2. For each well of cells to be transfected, dilute 0.5 μg of DNA into 100 μl of Opti-MEM® I Reduced Serum Medium without serum.
3. If using PLUS™ Reagent: Mix PLUS™ Reagent gently before use, then add 0.5 μl PLUS™ Reagent (a 1:1 ratio to DNA) directly to the diluted DNA. Mix gently and incubate for 5-15 minutes at room temperature.
4. For each well of cells, dilute 0.75-2.25 μl of Lipofectamine™ LTX into the above diluted DNA solution, mix gently and incubate for 25 minutes at room temperature to form DNA-Lipofectamine™ LTX complexes.
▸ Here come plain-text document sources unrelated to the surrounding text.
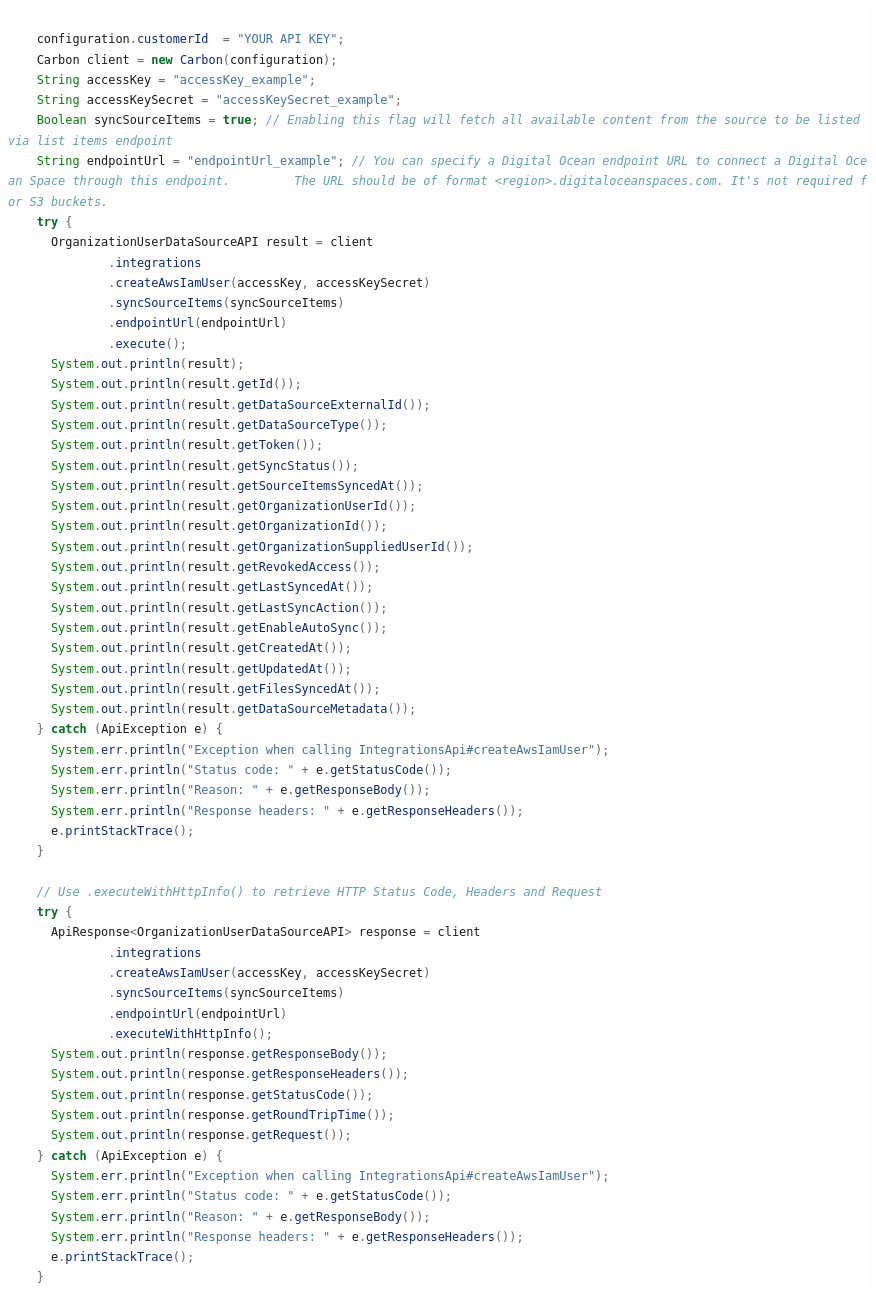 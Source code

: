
 ```java
    
    configuration.customerId  = "YOUR API KEY";
    Carbon client = new Carbon(configuration);
    String accessKey = "accessKey_example";
    String accessKeySecret = "accessKeySecret_example";
    Boolean syncSourceItems = true; // Enabling this flag will fetch all available content from the source to be listed via list items endpoint
    String endpointUrl = "endpointUrl_example"; // You can specify a Digital Ocean endpoint URL to connect a Digital Ocean Space through this endpoint.         The URL should be of format <region>.digitaloceanspaces.com. It's not required for S3 buckets.
    try {
      OrganizationUserDataSourceAPI result = client
              .integrations
              .createAwsIamUser(accessKey, accessKeySecret)
              .syncSourceItems(syncSourceItems)
              .endpointUrl(endpointUrl)
              .execute();
      System.out.println(result);
      System.out.println(result.getId());
      System.out.println(result.getDataSourceExternalId());
      System.out.println(result.getDataSourceType());
      System.out.println(result.getToken());
      System.out.println(result.getSyncStatus());
      System.out.println(result.getSourceItemsSyncedAt());
      System.out.println(result.getOrganizationUserId());
      System.out.println(result.getOrganizationId());
      System.out.println(result.getOrganizationSuppliedUserId());
      System.out.println(result.getRevokedAccess());
      System.out.println(result.getLastSyncedAt());
      System.out.println(result.getLastSyncAction());
      System.out.println(result.getEnableAutoSync());
      System.out.println(result.getCreatedAt());
      System.out.println(result.getUpdatedAt());
      System.out.println(result.getFilesSyncedAt());
      System.out.println(result.getDataSourceMetadata());
    } catch (ApiException e) {
      System.err.println("Exception when calling IntegrationsApi#createAwsIamUser");
      System.err.println("Status code: " + e.getStatusCode());
      System.err.println("Reason: " + e.getResponseBody());
      System.err.println("Response headers: " + e.getResponseHeaders());
      e.printStackTrace();
    }

    // Use .executeWithHttpInfo() to retrieve HTTP Status Code, Headers and Request
    try {
      ApiResponse<OrganizationUserDataSourceAPI> response = client
              .integrations
              .createAwsIamUser(accessKey, accessKeySecret)
              .syncSourceItems(syncSourceItems)
              .endpointUrl(endpointUrl)
              .executeWithHttpInfo();
      System.out.println(response.getResponseBody());
      System.out.println(response.getResponseHeaders());
      System.out.println(response.getStatusCode());
      System.out.println(response.getRoundTripTime());
      System.out.println(response.getRequest());
    } catch (ApiException e) {
      System.err.println("Exception when calling IntegrationsApi#createAwsIamUser");
      System.err.println("Status code: " + e.getStatusCode());
      System.err.println("Reason: " + e.getResponseBody());
      System.err.println("Response headers: " + e.getResponseHeaders());
      e.printStackTrace();
    }
```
5. Remove growth medium from cells and replace with 0.5 ml of complete growth medium. Add 100 μl of the DNA-Lipofectamine™ LTX complexes directly to each well containing cells and mix gently by rocking the plate back and forth.
6. Complexes do not have to be removed following transfection. Incubate the cells at 37°C in a CO2 incubator for 18-24 hours post-transfection before assaying for transgene expression.
注意事项
Follow these important guidelines when transfecting DNA into NIH3T3 cells using Lipofectamine™ LTX Reagent:
1. The addition of antibiotics to media during transfection may result in cell death, and has not been tested for NIH3T3 cells. If you wish to use antibiotics during transfection, test your conditions thoroughly.
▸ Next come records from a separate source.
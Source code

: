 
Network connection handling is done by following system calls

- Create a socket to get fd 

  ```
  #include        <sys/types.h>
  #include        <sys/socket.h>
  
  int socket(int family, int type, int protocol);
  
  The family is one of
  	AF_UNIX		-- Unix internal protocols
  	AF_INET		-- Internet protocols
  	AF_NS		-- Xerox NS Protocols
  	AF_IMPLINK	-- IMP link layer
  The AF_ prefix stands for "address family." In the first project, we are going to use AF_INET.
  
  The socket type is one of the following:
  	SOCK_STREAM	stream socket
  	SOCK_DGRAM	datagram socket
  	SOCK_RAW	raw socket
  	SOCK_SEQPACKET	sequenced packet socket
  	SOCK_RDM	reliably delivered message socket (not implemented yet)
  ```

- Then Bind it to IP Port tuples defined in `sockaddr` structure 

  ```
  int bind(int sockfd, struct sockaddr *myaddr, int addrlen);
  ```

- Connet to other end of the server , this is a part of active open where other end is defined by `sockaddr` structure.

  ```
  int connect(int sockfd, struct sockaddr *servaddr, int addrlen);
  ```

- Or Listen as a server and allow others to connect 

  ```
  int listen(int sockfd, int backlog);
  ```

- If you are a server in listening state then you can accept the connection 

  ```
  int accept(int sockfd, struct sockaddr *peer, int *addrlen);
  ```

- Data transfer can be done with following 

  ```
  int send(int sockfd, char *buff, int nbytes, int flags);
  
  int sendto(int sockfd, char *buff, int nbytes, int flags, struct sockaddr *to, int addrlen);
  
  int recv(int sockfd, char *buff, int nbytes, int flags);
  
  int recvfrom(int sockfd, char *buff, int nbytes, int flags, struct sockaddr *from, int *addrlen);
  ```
2. Maintain the same seeding conditions between experiments. Use low-passage cells; make sure that cells are healthy and greater than 90% viable before transfection.
3. Transfection can be performed both in the presence or absence of serum. Test serum-free media for compatibility with Lipofectamine™ LTX Reagent.
4. Using PLUS™ Reagent (Cat. No. 11514-015) enhances transfection performance in NIH3T3 cells.
5. We recommend Opti-MEM® I Reduced Serum Medium (Cat. No. 31985-062) to dilute the DNA and Lipofectamine™ LTX Reagent before complexing.
6. Visit www.invitrogen.com/transfection or contact Technical Service for other specialized transfection protocols (including cell-type specific advice on use of PLUS™ Reagent and antibiotics, and a protocol for vector-based RNAi).
7. Lipofectamine™ LTX Reagent performs well with vector-based RNAi experiments. For siRNA and Stealth™ RNAi transfections, we recommend Lipofectamine™ RNAiMAX (Cat.No.13778-075).